■ Supplied entries ■
-- Opening Marker --
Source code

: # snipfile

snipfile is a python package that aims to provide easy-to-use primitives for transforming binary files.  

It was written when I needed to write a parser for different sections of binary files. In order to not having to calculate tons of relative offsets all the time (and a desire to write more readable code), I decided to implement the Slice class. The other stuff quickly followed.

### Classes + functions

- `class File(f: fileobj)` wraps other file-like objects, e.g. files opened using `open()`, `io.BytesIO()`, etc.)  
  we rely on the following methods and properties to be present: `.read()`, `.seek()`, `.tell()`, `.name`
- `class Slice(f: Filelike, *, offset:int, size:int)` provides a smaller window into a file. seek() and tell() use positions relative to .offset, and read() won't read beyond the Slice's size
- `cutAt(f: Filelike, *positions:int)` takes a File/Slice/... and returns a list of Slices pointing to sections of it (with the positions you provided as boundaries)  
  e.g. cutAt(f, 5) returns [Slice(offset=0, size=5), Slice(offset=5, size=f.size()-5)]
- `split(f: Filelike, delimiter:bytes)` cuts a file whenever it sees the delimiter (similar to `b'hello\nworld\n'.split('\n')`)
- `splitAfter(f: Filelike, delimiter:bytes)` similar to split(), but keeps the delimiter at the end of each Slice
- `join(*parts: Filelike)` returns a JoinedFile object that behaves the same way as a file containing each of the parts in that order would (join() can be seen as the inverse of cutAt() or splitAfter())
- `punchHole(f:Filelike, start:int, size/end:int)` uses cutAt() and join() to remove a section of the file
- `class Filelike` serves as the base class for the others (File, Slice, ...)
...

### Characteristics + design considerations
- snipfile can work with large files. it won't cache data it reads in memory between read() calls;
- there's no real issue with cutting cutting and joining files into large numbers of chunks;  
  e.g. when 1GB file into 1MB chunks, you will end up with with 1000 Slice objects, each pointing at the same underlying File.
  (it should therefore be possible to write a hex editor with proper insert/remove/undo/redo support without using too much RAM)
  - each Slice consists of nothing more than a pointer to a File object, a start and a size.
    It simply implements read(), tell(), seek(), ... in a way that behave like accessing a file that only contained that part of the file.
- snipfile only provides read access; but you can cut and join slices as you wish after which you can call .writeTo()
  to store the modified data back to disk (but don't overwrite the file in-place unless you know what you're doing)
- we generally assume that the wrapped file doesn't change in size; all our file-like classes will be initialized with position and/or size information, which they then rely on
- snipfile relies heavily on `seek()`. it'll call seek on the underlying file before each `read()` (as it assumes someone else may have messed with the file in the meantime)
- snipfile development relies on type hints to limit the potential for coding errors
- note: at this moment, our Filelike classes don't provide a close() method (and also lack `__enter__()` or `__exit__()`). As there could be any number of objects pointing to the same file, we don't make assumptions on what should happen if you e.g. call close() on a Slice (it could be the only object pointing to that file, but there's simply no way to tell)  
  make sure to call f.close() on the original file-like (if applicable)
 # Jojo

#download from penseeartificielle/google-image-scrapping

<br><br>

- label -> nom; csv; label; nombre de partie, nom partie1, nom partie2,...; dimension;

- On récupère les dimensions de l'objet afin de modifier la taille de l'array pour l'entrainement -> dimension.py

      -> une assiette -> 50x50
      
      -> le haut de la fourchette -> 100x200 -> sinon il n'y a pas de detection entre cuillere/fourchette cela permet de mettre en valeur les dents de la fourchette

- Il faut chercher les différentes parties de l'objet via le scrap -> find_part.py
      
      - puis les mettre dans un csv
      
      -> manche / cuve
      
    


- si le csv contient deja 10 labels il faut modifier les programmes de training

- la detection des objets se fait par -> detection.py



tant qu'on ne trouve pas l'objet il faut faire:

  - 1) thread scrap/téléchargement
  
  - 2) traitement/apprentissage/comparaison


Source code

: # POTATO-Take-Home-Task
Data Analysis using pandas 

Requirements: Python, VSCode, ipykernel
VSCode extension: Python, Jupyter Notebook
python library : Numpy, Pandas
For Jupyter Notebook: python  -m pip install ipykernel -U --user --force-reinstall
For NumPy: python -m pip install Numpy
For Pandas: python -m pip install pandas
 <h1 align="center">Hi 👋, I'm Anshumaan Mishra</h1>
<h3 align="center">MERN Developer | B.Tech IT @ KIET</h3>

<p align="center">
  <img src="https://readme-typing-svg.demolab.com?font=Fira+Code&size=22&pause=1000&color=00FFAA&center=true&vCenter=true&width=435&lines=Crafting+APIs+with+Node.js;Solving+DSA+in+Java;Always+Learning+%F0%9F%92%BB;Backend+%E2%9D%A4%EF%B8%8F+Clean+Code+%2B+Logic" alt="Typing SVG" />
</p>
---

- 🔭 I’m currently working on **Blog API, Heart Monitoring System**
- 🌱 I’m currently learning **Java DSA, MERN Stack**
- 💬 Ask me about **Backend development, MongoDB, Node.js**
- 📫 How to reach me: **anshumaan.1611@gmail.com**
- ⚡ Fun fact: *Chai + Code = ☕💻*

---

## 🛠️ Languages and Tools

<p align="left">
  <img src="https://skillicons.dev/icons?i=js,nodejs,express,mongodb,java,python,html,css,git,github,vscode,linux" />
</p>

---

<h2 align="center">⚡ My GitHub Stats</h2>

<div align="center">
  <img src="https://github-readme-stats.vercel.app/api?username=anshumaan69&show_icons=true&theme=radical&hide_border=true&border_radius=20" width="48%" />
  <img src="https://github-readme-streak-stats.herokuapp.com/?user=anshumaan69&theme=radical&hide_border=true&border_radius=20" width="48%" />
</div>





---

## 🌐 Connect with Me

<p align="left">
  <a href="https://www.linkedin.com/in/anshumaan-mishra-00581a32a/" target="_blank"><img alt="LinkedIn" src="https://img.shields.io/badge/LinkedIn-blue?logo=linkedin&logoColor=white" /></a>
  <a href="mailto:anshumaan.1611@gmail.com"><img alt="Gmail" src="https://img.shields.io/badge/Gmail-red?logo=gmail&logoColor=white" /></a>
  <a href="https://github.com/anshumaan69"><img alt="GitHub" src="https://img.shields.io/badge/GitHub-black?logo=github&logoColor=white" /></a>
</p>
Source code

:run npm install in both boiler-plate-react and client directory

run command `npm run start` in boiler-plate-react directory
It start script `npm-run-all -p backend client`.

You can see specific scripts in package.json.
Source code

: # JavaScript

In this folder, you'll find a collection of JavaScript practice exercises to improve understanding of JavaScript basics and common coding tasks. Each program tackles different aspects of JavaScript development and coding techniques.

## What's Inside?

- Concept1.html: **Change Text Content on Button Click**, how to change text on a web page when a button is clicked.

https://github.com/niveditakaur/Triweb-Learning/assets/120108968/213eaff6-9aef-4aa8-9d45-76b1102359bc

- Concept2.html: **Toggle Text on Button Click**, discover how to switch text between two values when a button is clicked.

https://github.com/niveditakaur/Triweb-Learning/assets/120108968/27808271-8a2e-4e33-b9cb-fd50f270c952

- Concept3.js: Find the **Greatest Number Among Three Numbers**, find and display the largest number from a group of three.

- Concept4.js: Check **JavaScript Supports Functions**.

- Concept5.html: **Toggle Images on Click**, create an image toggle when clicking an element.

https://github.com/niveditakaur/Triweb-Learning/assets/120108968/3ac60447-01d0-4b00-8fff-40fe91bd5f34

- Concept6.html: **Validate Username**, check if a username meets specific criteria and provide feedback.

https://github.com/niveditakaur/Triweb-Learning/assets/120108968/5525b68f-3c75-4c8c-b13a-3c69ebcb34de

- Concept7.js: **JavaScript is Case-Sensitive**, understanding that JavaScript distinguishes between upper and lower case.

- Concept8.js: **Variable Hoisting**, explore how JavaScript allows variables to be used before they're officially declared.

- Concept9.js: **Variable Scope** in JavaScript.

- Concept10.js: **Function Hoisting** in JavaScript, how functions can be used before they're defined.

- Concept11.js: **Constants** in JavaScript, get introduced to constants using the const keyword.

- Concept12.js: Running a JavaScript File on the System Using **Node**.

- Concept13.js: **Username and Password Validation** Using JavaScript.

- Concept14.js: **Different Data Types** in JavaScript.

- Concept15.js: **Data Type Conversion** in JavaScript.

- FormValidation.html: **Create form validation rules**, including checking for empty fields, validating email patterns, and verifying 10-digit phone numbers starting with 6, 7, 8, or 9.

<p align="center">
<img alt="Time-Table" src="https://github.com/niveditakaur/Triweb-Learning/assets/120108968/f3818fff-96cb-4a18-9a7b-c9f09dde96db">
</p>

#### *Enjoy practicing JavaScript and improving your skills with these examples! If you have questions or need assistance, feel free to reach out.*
-- Closing Marker --
What is the number of lines in the records that contain the string "image"? Give only that number.

■ Exercise response ■
2